[erlang-bugs] hipe crash with compiler modules

Wed Nov 4 09:18:18 CET 2009

Hello Mikael,

Thank you for your reply.

> 64-bit native code on OSX has not been validated by the HiPE group,
> so it is unsupported. 32-bit native code on OSX 10.5 seems to work,
> but has been only very lightly tested by us.

I have been using the patches from MacPorts (http://trac.macports.org/browser/trunk/dports/lang/erlang/files/ 
), which I authored, so I realize they're not supported :)

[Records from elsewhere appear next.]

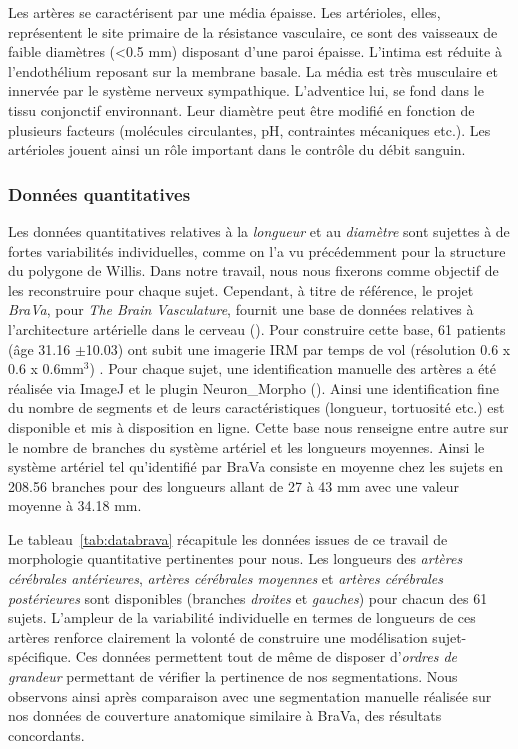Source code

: Les artères se caractérisent par une média épaisse. Les artérioles, elles, représentent le site primaire de la résistance vasculaire, ce sont des vaisseaux de faible diamètres (<0.5 mm) disposant d’une paroi épaisse. L’intima est réduite à l’endothélium reposant sur la membrane basale. La média est très musculaire et innervée par le système nerveux sympathique. L’adventice lui, se fond dans le tissu conjonctif environnant. Leur diamètre peut être modifié en fonction de plusieurs facteurs (molécules circulantes, pH, contraintes mécaniques etc.). Les artérioles jouent ainsi un rôle important dans le contrôle du débit sanguin.

\subsubsection{Données quantitatives}
Les données quantitatives relatives à la {\em longueur} et au {\em diamètre} sont sujettes à de fortes variabilités individuelles, comme on l'a vu précédemment pour la structure du polygone de Willis. Dans notre travail, nous nous fixerons comme objectif de les reconstruire pour chaque sujet. Cependant, à titre de référence, le projet {\em BraVa}, pour {\em The Brain Vasculature}, fournit une base de données relatives à l'architecture artérielle dans le cerveau (\cite{Wright2013}). Pour construire cette base, 61 patients (âge 31.16 $\pm$10.03) ont subit une imagerie IRM par temps de vol (résolution 0.6 x 0.6 x 0.6mm$^3$) . Pour chaque sujet, une identification manuelle des artères a été réalisée via ImageJ et le plugin Neuron\_Morpho (\cite{neuronmorpho}). Ainsi une identification fine du nombre de segments et de leurs caractéristiques (longueur, tortuosité etc.) est disponible et mis à disposition en ligne. Cette base nous renseigne entre autre sur le nombre de branches du système artériel et les longueurs moyennes. Ainsi le système artériel tel qu'identifié par BraVa consiste en moyenne chez les sujets en 208.56 branches pour des longueurs allant de 27 à 43 mm avec une valeur moyenne à 34.18 mm.

Le tableau~\ref{tab:databrava} récapitule les données issues de ce travail de morphologie quantitative pertinentes pour nous. Les longueurs des {\em artères cérébrales antérieures}, {\em artères cérébrales moyennes} et {\em artères cérébrales postérieures} sont disponibles (branches {\em droites} et {\em gauches}) pour chacun des 61 sujets. L'ampleur de la variabilité individuelle en termes de longueurs de ces artères renforce clairement la volonté de construire une modélisation sujet-spécifique. Ces données permettent tout de même de disposer d'{\em ordres de grandeur} permettant de vérifier la pertinence de nos segmentations. Nous observons ainsi après comparaison avec une segmentation manuelle réalisée sur nos données de couverture anatomique similaire à BraVa, des résultats concordants.

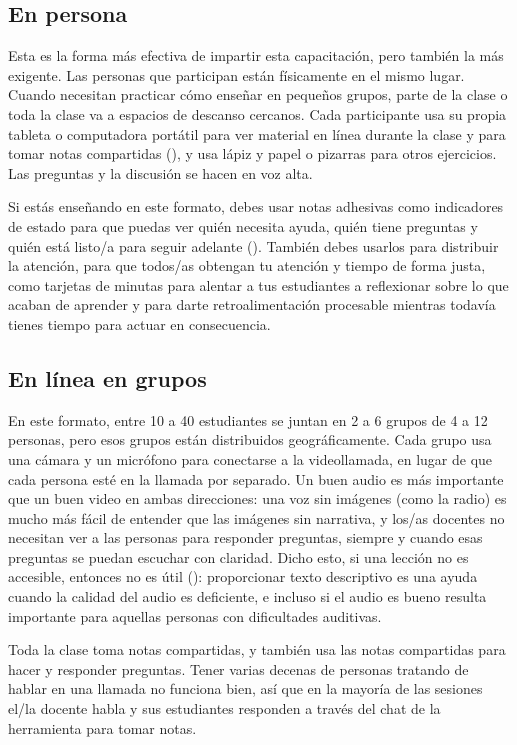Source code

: \subsection*{En persona}

Esta es la forma más efectiva de impartir esta capacitación,
pero también la más exigente.
Las personas que participan están físicamente en el mismo lugar.
Cuando necesitan practicar cómo enseñar en pequeños grupos,
parte de la clase o toda la clase va a espacios de descanso cercanos.
Cada participante usa su propia tableta o computadora portátil para ver material en línea durante la clase
y para tomar notas compartidas (),
y usa lápiz y papel o pizarras para otros ejercicios.
Las preguntas y la discusión se hacen en voz alta.

Si estás enseñando en este formato,
debes usar notas adhesivas como indicadores de estado
para que puedas ver quién necesita ayuda,
quién tiene preguntas
y quién está listo/a para seguir adelante ().
También debes usarlos para distribuir la atención,
para que todos/as obtengan tu atención y tiempo de forma justa,
como tarjetas de minutas para alentar a tus estudiantes a reflexionar sobre lo que acaban de aprender
y para darte retroalimentación procesable mientras todavía tienes tiempo para actuar en consecuencia.

\subsection*{En línea en grupos}

En este formato,
entre 10 a 40 estudiantes se juntan en 2 a 6 grupos de 4 a 12 personas,
pero esos grupos están distribuidos geográficamente.
Cada grupo usa una cámara y un micrófono para conectarse a la videollamada,
en lugar de que cada persona esté en la llamada por separado.
Un buen audio es más importante que un buen video en ambas direcciones:
una voz sin imágenes (como la radio)
es mucho más fácil de entender que las imágenes sin narrativa,
y los/as docentes no necesitan ver a las personas para responder preguntas,
siempre y cuando esas preguntas se puedan escuchar con claridad.
Dicho esto,
si una lección no es accesible, entonces no es útil ():
proporcionar texto descriptivo es una ayuda cuando la calidad del audio es deficiente,
e incluso si el audio es bueno resulta importante para aquellas personas con dificultades auditivas. 

Toda la clase toma notas compartidas,
y también usa las notas compartidas para hacer y responder preguntas.
Tener varias decenas de personas tratando de hablar en una llamada no funciona bien,
así que en la mayoría de las sesiones
el/la docente habla y sus estudiantes responden a través del chat de la herramienta para tomar notas.

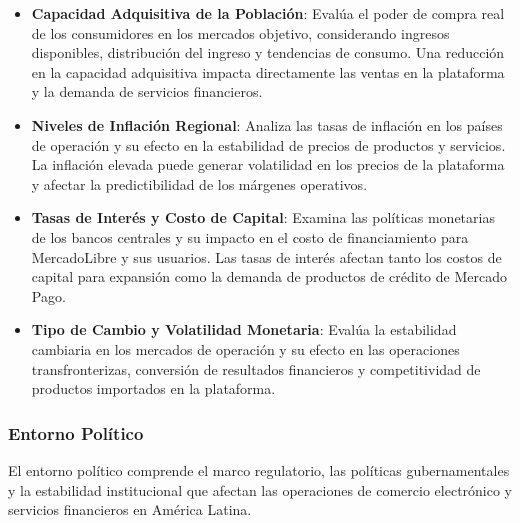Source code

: \begin{itemize}
\item \textbf{Capacidad Adquisitiva de la Población}: Evalúa el poder de compra real de los consumidores en los mercados objetivo, considerando ingresos disponibles, distribución del ingreso y tendencias de consumo. Una reducción en la capacidad adquisitiva impacta directamente las ventas en la plataforma y la demanda de servicios financieros.

\item \textbf{Niveles de Inflación Regional}: Analiza las tasas de inflación en los países de operación y su efecto en la estabilidad de precios de productos y servicios. La inflación elevada puede generar volatilidad en los precios de la plataforma y afectar la predictibilidad de los márgenes operativos.

\item \textbf{Tasas de Interés y Costo de Capital}: Examina las políticas monetarias de los bancos centrales y su impacto en el costo de financiamiento para MercadoLibre y sus usuarios. Las tasas de interés afectan tanto los costos de capital para expansión como la demanda de productos de crédito de Mercado Pago.

\item \textbf{Tipo de Cambio y Volatilidad Monetaria}: Evalúa la estabilidad cambiaria en los mercados de operación y su efecto en las operaciones transfronterizas, conversión de resultados financieros y competitividad de productos importados en la plataforma.
\end{itemize}

\subsubsection{Entorno Político}

El entorno político comprende el marco regulatorio, las políticas gubernamentales y la estabilidad institucional que afectan las operaciones de comercio electrónico y servicios financieros en América Latina.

>> The compiler modules have been recompiled with some code that goes
>> like this :
>>
>>             {_, Beam, Path} = code:get_object_code(Module),
>>             {ok, _, Chunks} = beam_lib:all_chunks(Beam),
>>             {ok, {Target, HipeBinary}} = hipe:compile(Module),
>>             ChunkName = hipe_unified_loader:chunk_name(Target),
>>             {ok, NewBeam} = beam_lib:build_module(Chunks ++
>> [{ChunkName, HipeBinary}]),
>
> The proper way to compile modules is to pass 'native' as
> an option to the BEAM compiler. I do not consider hipe:compile
> or hipe_unified_loader:chunk_name to be public APIs.
>
> So why do you do it in this awkward way?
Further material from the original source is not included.